[Collected data]
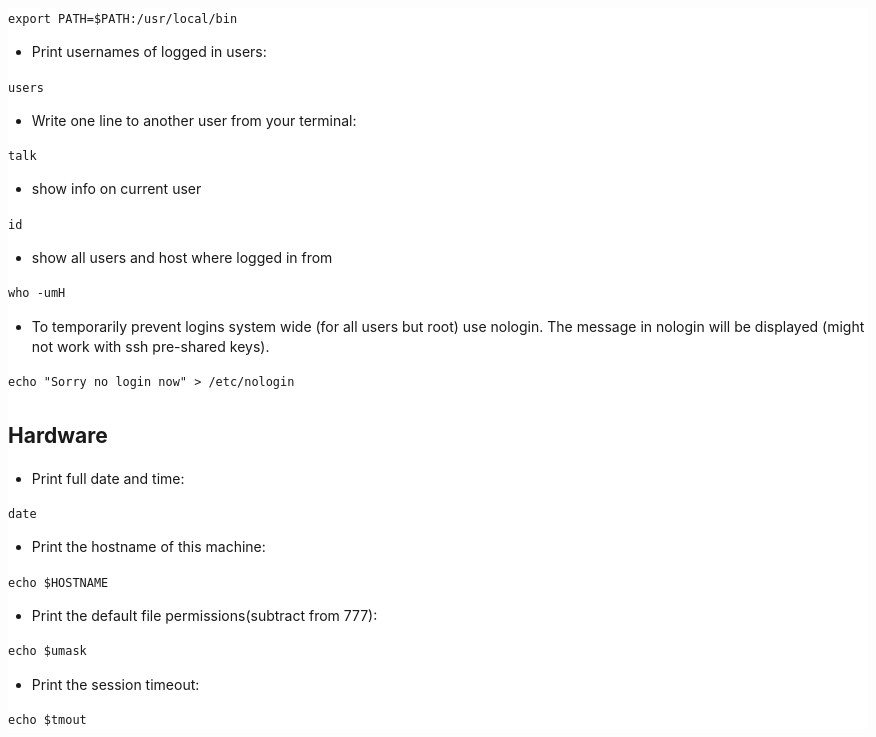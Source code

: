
 ```
export PATH=$PATH:/usr/local/bin
```

* Print usernames of logged in users:

```
users
```

* Write one line to another user from your terminal:

```
talk
```

* show info on current user

```
id
```

* show all users and host where logged in from

```
who -umH
```

* To temporarily prevent logins system wide (for all users but root) use nologin. The message in nologin will be displayed (might not work with ssh pre-shared keys).

```
echo "Sorry no login now" > /etc/nologin
```


## Hardware


* Print full date and time:

```
date

```
* Print the hostname of this machine:


```
echo $HOSTNAME
```


* Print the default file permissions(subtract from 777):

```
echo $umask
```


* Print the session timeout:

```
echo $tmout
```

* [WORK ORDER] Look above for the line containing "Print the default", then transcribe it and all lines after it through the last, exactly and with nothing else.

* [SOLVED PROBLEM]
* Print the default file permissions(subtract from 777):

```
echo $umask
```


* Print the session timeout:

```
echo $tmout
```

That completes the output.